SOURCE INFORMATION:

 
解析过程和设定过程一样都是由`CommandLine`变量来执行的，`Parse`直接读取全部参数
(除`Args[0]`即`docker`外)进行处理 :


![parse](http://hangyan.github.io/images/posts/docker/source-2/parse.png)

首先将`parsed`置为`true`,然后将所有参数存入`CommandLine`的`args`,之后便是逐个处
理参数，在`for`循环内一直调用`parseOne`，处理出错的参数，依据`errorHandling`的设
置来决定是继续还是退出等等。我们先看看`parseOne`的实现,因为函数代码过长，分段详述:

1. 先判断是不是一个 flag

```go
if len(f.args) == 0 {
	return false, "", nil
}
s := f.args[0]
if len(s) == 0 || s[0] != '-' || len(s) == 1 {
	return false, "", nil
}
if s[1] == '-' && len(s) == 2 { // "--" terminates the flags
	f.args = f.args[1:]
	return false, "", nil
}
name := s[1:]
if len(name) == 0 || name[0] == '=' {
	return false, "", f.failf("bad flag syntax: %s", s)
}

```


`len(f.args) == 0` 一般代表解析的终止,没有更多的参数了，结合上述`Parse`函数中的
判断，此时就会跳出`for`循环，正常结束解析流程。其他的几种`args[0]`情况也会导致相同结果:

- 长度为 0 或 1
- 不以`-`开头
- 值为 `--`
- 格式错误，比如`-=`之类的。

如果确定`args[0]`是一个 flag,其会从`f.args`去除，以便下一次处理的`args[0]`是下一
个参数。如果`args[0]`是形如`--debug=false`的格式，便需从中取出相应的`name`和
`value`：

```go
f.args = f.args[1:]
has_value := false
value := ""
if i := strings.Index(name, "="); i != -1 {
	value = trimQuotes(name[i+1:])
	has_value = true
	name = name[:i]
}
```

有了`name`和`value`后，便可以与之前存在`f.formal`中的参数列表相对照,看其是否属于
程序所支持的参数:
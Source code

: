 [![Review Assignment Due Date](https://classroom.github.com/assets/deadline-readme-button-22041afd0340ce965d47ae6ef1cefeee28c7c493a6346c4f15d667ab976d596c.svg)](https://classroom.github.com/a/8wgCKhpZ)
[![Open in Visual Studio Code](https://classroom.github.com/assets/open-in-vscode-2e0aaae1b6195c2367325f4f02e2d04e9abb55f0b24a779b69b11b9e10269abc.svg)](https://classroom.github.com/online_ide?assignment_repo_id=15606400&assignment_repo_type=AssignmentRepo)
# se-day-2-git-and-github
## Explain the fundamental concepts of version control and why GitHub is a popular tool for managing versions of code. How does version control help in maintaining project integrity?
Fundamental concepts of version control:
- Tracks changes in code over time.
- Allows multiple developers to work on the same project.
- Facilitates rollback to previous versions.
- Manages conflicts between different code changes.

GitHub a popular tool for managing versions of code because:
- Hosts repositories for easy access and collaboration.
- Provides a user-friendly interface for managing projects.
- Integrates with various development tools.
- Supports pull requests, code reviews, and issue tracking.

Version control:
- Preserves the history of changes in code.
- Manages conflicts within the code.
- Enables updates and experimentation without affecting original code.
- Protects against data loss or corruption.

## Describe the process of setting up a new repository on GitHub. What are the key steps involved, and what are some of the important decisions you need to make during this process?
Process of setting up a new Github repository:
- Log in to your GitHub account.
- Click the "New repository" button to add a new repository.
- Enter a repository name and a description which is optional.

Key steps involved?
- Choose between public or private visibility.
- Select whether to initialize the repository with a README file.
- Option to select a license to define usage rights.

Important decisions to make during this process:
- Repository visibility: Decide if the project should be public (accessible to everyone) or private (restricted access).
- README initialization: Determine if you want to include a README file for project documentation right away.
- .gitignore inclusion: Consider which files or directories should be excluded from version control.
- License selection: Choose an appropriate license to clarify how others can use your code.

TASK PROMPT: All lines of the data that hold "your" need to be copied.

TASK SOLUTION:
- Log in to your GitHub account.
- License selection: Choose an appropriate license to clarify how others can use your code.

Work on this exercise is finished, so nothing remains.